Delta, still alive, with Corruption doing its best to eat him away. When the body dissolves the transformation is complete, and a Variant of this kind is too disgusting and contagious to sell in its final stages. I hook my elbows under his armpits and pull him from the cavity, muscles straining with his weight as the insides of the Beast refuse to let him go.

Soaked in wax, skin stinging with yellow boils turned black, I drag the two of us from the Beast. The Variant collapses into the ground, skin leaking away from monolithic bones that stretch to the hazy blue sky. A foul smell washes over the mountain side, the stench of death and pestilence like no other, as I slay the Beast by disconnecting the host.

"You—" I rearrange my fireman's grip to drag his feet across the ground. "Were not—" My face stings with acrid residue that drips to meet my shoulders. "Worth all that trouble."

We collapse, Delta an unconscious mess of mutated limbs, me, breathless and exhausted, dripping sweat and strings of glue onto the brown grass. I pull the pieces off of me one at a time until I'm free from the toxic flesh, and one by one my yellow sores fade when they meet the fresh air. The Variant melts along its massive bones beside us, stinking fumes reaching to touch the thin mountain clouds. The smell protects us; none of the others attack. At least, not yet.
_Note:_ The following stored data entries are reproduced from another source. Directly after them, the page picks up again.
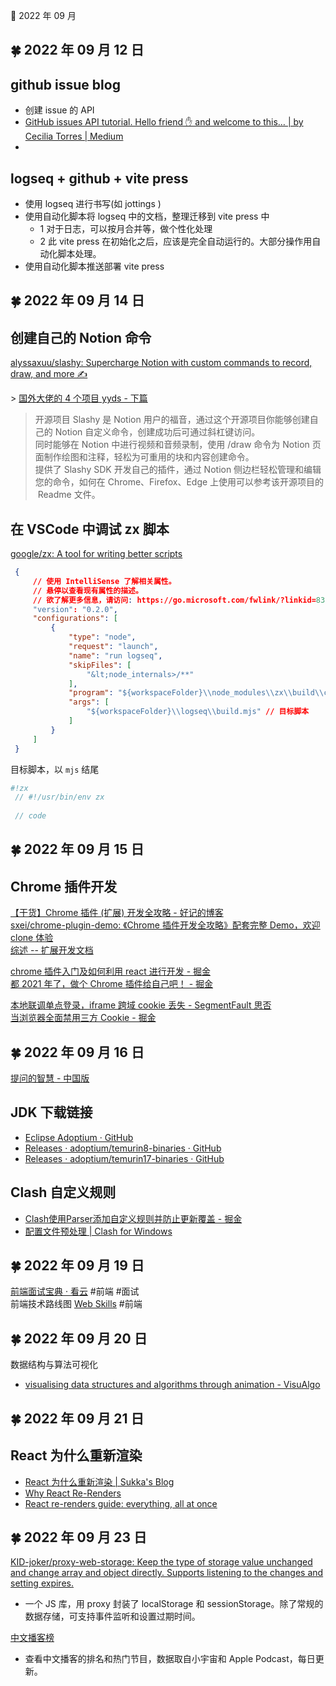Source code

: 🍉 2022 年 09 月


## 🍀 2022 年 09 月 12 日

  
## github issue blog  
  - 创建 issue 的 API  
  - [GitHub issues API tutorial. Hello friend ✋ and welcome to this… | by Cecilia Torres | Medium](https://medium.com/@hi_7807/github-issues-api-tutorial-b7a12b1bcada )  
  -  
  
## logseq + github + vite press  
  - 使用 logseq 进行书写(如 jottings )  
  - 使用自动化脚本将 logseq 中的文档，整理迁移到 vite press 中  
  	- 1 对于日志，可以按月合并等，做个性化处理  
  	- 2 此 vite press 在初始化之后，应该是完全自动运行的。大部分操作用自动化脚本处理。  
  - 使用自动化脚本推送部署 vite press  
  
  




## 🍀 2022 年 09 月 14 日

  
## 创建自己的 Notion 命令  
 [alyssaxuu/slashy: Supercharge Notion with custom commands to record, draw, and more ✍️](https://github.com/alyssaxuu/slashy )  
  
 &gt; [国外大佬的 4 个项目 yyds - 下篇](https://mp.weixin.qq.com/s/HnVKsVCChZ5UsHLhOCqlPg )  
 > 开源项目 Slashy 是 Notion 用户的福音，通过这个开源项目你能够创建自己的 Notion 自定义命令，创建成功后可通过斜杠键访问。  
  同时能够在 Notion 中进行视频和音频录制，使用 /draw 命令为 Notion 页面制作绘图和注释，轻松为可重用的块和内容创建命令。  
  提供了 Slashy SDK 开发自己的插件，通过 Notion 侧边栏轻松管理和编辑您的命令，如何在 Chrome、Firefox、Edge 上使用可以参考该开源项目的  Readme 文件。  
  
  
## 在 VSCode 中调试 zx 脚本  
 [google/zx: A tool for writing better scripts](https://github.com/google/zx )  
 ```json  
  {  
      // 使用 IntelliSense 了解相关属性。   
      // 悬停以查看现有属性的描述。  
      // 欲了解更多信息，请访问: https://go.microsoft.com/fwlink/?linkid=830387  
      "version": "0.2.0",  
      "configurations": [  
          {  
              "type": "node",  
              "request": "launch",  
              "name": "run logseq",  
              "skipFiles": [  
                  "&lt;node_internals>/**"  
              ],  
              "program": "${workspaceFolder}\\node_modules\\zx\\build\\cli.js",  
              "args": [  
                  "${workspaceFolder}\\logseq\\build.mjs" // 目标脚本  
              ]  
          }  
      ]  
  }  
  ```  
  
 目标脚本，以 `mjs` 结尾  
 ```js  
#!zx  
  // #!/usr/bin/env zx  
    
  // code  
  ```  
  
  
  




## 🍀 2022 年 09 月 15 日

  
## Chrome 插件开发  
 [【干货】Chrome 插件 (扩展) 开发全攻略 - 好记的博客](http://blog.haoji.me/chrome-plugin-develop.html )  
 [sxei/chrome-plugin-demo: 《Chrome 插件开发全攻略》配套完整 Demo，欢迎 clone 体验](https://github.com/sxei/chrome-plugin-demo )  
 [综述 -- 扩展开发文档](https://open.chrome.360.cn/extension_dev/overview.html )  
  
 [chrome 插件入门及如何利用 react 进行开发 - 掘金](https://juejin.cn/post/6954257786007978021 )  
 [都 2021 年了，做个 Chrome 插件给自己吧！ - 掘金](https://juejin.cn/post/7039659263744016421 )  
  
  
 [本地联调单点登录，iframe 跨域 cookie 丢失 - SegmentFault 思否](https://segmentfault.com/a/1190000041959550 )  
 [当浏览器全面禁用三方 Cookie - 掘金](https://juejin.cn/post/6844904128557105166 )  
  




## 🍀 2022 年 09 月 16 日

  
 [​提问的智慧 - 中国版](https://mp.weixin.qq.com/s/q461so9lWk4FKJGZ-p7Vcg )  
  
## JDK 下载链接  
  - [Eclipse Adoptium · GitHub](https://github.com/orgs/adoptium/repositories)  
  - [Releases · adoptium/temurin8-binaries · GitHub](https://github.com/adoptium/temurin8-binaries/releases)  
  - [Releases · adoptium/temurin17-binaries · GitHub](https://github.com/adoptium/temurin17-binaries/releases)  
  
  
## Clash 自定义规则  
  - [Clash使用Parser添加自定义规则并防止更新覆盖 - 掘金](https://juejin.cn/post/6904585933027295246)  
  - [配置文件预处理 | Clash for Windows](https://docs.cfw.lbyczf.com/contents/parser.html#%E7%89%88%E6%9C%AC%E8%A6%81%E6%B1%82)  
  
  




## 🍀 2022 年 09 月 19 日

  
 [前端面试宝典 · 看云](https://www.kancloud.cn/pillys/qianduan#/dashboard) #前端 #面试  
 前端技术路线图 [Web Skills](https://andreasbm.github.io/web-skills/) #前端  
  
  




## 🍀 2022 年 09 月 20 日

  
 数据结构与算法可视化  
  - [visualising data structures and algorithms through animation - VisuAlgo](https://visualgo.net/en )  
  




## 🍀 2022 年 09 月 21 日

  
## React 为什么重新渲染  
  - [React 为什么重新渲染 | Sukka's Blog](https://blog.skk.moe/post/react-re-renders-101/ )  
  - [Why React Re-Renders](https://www.joshwcomeau.com/react/why-react-re-renders/ )  
  - [React re-renders guide: everything, all at once](https://www.developerway.com/posts/react-re-renders-guide )  
  




## 🍀 2022 年 09 月 23 日

  
 [KID-joker/proxy-web-storage: Keep the type of storage value unchanged and change array and object directly. Supports listening to the changes and setting expires.](https://github.com/KID-joker/proxy-web-storage )  
  - 一个 JS 库，用 proxy 封装了 localStorage 和 sessionStorage。除了常规的数据存储，可支持事件监听和设置过期时间。  
  
 [中文播客榜](https://xyzrank.com/#/ )  
  - 查看中文播客的排名和热门节目，数据取自小宇宙和 Apple Podcast，每日更新。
"I made the final blow," I tell them around my huffs for air. "Hunter's Code, the Variant is mine."

"Right," says a familiar voice. Male, young, naïeve, and much too close. Still blinded by the Variant's poison and my own adrenaline, I find him far too late.

"But there ain't a bullet in his head yet."

Something cracks against my skull—again. But this time, I fail to stay awake.